A game tree maps all possible poker actions and outcomes. Efficient trees balance bet sizes, SPR, and depth for faster, memory-friendly GTO solving

1. Introduction

Getting your game tree right is the most important part of generating GTO solutions. This guide explains what a game tree is and how to build efficient, well-structured ones for optimal solver performance.

Game Tree


2. What Is a Game Tree?

A game tree represents all possible decisions and outcomes that can occur in a poker hand — from the first action to the final showdown. Think of it as a map of every possible path the hand could take. The primary way to control the size of the game tree is by limiting the number of available bet sizes.

The Basic Idea

At the start of a hand, both players are dealt cards. From there, each betting action, card dealt, or player decision adds a new branch to the tree.

A tree consists of nodes (states) and edges (transitions between states). There are three types of nodes:

  • Action Nodes: A player takes an action (bet, call, raise, fold, etc.).
  • Chance Nodes: A new board card is dealt.
  • Terminal Nodes: The hand ends (either at showdown or when all but one player folds).

Edges represent player actions or cards being drawn.

  • The root node is the starting situation (no actions yet).
  • Each node represents a game state — who’s to act, pot size, cards on the board, etc.
  • Each edge (or branch) represents an action — check, bet, call, fold, raise, etc.
  • The leaves (endpoints) are terminal nodes — the hand concludes here.

Why GTO Solvers Use Game Trees

A GTO (Game Theory Optimal) solver aims to find a balanced strategy — one that cannot be exploited. To do this, it must understand every possible situation that could arise. The game tree provides this complete structure.

The solver iterates through the tree, node by node, calculating expected values (EVs) and adjusting strategies until reaching an equilibrium — where each player’s strategy is the best possible response to the other.

Does the Size of the Game Tree Matter?

Absolutely. The size of the game tree is one of the most critical factors when setting up a solve. A tree that’s too large may exceed available memory (RAM) and become unsolvable on most consumer hardware.

Tree size also directly impacts solve time — the more nodes, the longer the solver will take to finish.
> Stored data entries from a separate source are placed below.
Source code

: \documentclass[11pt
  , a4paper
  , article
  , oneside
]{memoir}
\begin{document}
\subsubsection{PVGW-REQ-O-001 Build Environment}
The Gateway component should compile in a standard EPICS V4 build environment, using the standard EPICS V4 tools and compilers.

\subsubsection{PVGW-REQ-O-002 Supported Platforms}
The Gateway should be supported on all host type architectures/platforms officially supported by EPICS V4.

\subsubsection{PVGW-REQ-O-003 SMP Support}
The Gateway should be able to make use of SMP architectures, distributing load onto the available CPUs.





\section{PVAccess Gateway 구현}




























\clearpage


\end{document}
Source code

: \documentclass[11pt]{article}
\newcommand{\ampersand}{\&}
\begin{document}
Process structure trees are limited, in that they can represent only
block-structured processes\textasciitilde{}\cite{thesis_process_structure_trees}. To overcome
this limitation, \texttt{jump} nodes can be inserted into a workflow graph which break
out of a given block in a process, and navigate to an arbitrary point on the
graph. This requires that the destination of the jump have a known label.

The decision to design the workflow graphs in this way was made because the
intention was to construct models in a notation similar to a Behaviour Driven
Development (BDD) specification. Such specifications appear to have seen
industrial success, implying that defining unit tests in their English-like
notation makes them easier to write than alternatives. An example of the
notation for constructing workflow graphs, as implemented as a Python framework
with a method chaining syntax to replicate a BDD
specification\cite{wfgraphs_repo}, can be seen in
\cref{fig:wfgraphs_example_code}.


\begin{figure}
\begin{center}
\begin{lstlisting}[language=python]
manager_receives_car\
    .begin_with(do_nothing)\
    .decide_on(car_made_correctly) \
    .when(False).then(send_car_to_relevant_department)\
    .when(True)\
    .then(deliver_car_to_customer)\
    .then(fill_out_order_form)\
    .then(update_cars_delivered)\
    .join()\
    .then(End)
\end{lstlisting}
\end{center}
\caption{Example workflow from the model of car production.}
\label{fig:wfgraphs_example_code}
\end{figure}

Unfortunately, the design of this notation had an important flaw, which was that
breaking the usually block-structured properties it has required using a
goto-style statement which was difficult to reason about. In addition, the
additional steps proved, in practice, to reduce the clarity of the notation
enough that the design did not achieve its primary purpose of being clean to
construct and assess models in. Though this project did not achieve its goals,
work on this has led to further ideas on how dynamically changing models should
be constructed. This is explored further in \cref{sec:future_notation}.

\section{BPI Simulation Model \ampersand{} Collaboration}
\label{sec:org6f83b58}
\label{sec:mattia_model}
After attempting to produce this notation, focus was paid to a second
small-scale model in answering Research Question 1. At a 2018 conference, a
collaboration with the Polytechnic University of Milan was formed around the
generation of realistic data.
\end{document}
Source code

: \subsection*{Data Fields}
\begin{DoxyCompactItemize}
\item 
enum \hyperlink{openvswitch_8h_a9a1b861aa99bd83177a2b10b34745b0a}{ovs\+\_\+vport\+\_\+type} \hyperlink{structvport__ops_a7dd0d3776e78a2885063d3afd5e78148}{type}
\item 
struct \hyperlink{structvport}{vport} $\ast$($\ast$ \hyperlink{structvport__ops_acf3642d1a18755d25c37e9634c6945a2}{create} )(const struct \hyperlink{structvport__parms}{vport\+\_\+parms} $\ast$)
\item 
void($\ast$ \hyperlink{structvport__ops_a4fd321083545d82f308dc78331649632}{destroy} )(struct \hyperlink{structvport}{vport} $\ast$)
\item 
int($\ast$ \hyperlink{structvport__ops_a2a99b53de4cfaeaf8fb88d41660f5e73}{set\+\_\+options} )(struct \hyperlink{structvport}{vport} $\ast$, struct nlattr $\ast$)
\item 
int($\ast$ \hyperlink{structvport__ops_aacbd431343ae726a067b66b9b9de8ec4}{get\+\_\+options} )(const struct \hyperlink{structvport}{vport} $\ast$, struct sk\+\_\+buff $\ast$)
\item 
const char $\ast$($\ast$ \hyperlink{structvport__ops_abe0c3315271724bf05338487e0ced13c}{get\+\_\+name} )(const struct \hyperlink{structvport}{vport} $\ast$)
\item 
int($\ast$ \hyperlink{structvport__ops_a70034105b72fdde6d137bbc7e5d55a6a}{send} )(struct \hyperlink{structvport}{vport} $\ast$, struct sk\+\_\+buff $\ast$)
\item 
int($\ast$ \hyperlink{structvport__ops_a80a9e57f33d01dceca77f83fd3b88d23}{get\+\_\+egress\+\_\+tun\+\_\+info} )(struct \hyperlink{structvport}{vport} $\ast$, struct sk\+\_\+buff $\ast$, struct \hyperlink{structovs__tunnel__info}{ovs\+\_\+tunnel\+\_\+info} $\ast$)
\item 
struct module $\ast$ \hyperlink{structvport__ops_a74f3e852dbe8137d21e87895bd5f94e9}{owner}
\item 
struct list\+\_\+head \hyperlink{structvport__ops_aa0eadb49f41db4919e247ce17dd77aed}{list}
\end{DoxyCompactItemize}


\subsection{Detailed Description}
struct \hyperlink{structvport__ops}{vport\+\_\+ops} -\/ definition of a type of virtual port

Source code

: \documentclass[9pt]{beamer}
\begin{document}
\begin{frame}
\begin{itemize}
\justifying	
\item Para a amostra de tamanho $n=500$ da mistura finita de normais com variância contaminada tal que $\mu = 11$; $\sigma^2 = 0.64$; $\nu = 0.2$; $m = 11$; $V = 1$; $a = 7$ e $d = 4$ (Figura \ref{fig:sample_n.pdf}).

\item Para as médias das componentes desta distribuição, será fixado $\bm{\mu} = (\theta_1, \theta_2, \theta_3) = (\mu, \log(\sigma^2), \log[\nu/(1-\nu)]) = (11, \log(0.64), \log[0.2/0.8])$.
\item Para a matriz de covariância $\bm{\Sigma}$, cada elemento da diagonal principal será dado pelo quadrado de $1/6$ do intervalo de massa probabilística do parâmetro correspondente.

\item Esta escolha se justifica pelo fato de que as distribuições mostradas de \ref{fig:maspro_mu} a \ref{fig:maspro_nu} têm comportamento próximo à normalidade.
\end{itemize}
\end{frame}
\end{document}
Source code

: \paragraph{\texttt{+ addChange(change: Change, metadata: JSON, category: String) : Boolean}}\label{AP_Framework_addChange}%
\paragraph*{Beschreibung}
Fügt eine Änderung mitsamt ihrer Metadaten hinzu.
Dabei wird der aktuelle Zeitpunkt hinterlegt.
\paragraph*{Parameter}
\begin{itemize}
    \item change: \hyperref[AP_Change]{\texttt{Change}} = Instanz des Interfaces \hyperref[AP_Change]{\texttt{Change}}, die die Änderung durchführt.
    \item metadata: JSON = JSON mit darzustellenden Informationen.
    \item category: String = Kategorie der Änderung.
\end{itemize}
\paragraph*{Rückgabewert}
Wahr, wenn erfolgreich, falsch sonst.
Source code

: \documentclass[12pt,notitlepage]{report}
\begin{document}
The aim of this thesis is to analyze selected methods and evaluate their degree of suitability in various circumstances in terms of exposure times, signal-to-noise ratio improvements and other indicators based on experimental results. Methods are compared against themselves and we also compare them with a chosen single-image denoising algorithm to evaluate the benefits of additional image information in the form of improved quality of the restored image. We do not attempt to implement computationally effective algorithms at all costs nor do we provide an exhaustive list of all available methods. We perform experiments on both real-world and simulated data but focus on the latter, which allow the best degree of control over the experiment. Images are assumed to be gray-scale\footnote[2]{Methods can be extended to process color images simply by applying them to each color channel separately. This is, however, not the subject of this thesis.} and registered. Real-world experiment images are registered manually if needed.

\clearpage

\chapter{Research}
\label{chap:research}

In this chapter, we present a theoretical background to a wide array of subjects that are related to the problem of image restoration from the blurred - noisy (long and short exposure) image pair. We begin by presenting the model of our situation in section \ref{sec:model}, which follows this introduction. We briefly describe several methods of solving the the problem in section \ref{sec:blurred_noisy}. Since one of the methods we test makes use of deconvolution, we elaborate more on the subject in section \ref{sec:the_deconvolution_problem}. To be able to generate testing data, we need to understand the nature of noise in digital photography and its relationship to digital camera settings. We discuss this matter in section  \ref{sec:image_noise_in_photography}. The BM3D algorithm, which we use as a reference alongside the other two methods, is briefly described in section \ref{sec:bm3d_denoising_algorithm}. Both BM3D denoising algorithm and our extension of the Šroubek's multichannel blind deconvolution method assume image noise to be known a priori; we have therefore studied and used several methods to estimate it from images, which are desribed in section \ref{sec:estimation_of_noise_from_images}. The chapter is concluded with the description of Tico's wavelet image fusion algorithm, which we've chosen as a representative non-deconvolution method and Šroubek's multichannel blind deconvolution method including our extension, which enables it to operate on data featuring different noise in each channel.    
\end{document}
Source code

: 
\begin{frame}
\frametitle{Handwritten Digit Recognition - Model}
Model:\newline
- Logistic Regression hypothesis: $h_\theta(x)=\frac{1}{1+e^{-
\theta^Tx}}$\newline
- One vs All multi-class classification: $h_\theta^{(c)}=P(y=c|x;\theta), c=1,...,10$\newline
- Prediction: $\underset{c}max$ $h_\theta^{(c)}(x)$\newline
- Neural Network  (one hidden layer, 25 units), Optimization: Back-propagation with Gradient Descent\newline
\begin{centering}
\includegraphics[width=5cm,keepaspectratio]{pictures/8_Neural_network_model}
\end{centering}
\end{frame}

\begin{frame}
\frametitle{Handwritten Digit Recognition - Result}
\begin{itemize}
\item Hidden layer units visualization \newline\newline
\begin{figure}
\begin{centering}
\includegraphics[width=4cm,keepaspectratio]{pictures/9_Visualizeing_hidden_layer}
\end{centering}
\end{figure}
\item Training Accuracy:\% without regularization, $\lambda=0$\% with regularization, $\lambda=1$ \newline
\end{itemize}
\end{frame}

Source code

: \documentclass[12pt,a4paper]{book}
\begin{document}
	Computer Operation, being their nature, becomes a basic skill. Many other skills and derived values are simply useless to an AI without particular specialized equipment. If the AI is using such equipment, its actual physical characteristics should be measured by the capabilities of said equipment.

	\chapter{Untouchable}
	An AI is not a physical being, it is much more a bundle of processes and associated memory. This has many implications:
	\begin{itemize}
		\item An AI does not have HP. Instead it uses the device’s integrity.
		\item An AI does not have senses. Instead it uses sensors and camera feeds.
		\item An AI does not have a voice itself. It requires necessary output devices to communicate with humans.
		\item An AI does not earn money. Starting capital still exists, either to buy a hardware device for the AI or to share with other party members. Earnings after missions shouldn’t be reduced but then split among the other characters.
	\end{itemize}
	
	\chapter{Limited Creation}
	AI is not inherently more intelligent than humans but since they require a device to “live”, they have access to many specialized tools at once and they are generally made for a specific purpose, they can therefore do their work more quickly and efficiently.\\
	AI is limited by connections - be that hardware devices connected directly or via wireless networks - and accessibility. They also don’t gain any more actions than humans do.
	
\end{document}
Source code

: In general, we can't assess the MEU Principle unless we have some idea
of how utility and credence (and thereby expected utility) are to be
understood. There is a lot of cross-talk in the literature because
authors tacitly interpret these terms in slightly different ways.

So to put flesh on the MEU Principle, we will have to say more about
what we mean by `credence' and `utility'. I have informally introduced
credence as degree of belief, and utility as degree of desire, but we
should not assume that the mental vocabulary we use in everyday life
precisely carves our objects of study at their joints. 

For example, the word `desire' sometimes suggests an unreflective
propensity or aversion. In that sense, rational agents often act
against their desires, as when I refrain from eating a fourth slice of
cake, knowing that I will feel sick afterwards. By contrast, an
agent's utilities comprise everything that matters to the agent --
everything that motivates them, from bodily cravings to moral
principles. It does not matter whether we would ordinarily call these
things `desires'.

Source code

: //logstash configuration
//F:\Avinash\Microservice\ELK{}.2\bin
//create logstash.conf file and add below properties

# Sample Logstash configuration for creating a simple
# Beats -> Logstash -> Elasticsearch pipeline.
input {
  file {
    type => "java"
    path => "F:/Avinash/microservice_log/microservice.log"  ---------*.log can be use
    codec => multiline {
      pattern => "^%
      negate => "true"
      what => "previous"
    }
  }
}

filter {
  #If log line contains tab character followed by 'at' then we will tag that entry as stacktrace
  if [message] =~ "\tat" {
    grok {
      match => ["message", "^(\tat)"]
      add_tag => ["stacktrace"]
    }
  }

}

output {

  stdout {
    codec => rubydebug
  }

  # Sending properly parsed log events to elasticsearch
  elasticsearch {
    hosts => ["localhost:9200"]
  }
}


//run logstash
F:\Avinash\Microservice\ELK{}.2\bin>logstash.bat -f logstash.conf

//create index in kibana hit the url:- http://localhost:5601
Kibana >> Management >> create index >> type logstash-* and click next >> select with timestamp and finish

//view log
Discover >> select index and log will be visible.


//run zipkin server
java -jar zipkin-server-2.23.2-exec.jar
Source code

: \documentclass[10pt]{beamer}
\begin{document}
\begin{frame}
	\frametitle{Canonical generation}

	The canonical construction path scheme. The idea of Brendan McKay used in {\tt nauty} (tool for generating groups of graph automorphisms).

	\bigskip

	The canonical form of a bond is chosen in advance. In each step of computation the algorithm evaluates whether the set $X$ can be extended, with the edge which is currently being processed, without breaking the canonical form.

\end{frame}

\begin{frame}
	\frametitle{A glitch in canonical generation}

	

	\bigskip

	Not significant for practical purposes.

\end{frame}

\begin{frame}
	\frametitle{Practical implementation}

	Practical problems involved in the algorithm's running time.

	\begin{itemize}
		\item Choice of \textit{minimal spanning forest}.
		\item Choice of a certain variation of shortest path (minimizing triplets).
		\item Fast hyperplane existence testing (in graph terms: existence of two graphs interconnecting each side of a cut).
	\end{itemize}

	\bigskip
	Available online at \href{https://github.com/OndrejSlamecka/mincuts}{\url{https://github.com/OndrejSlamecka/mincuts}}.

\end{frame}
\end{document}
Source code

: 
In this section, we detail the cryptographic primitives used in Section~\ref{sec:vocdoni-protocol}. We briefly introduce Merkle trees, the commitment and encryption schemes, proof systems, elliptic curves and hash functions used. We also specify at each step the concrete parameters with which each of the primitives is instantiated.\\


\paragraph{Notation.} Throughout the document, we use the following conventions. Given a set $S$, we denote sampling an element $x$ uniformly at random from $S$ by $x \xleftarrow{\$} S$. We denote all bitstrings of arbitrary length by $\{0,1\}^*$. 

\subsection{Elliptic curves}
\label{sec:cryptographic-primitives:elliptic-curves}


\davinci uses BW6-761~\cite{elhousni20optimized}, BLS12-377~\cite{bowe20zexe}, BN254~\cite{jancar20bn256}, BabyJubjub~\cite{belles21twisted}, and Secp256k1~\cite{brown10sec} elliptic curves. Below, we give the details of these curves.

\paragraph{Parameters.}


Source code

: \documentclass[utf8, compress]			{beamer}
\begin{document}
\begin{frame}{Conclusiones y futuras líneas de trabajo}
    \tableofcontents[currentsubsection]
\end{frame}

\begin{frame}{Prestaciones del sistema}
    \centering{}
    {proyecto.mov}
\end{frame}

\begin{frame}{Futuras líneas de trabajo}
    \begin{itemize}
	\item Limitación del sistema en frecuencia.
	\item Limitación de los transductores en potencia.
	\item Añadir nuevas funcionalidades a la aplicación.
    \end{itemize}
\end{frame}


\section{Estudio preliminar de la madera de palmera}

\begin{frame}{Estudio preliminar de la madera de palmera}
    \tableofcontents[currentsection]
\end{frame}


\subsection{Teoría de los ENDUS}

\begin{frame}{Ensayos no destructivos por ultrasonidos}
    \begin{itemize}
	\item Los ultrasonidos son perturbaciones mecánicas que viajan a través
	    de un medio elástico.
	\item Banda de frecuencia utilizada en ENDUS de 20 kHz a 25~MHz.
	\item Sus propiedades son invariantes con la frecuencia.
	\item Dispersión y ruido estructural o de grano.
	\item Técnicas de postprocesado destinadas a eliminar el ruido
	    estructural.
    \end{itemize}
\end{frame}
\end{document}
What Defines the Size of a Game Tree?

Several factors affect tree size, but two are especially important:

  • Stack-to-Pot Ratio (SPR): A lower SPR (large pot, short stacks) means the game is more likely to reach all-in scenarios sooner, resulting in fewer nodes. Conversely, a high SPR (small pot, deep stacks) allows many more bets and raises before reaching all-in, making the tree much larger.

  • Number of Bet Sizes: Each additional bet size increases the number of possible branches (action paths). Keeping bet sizes minimal and well-chosen is key to fast, memory-efficient solves.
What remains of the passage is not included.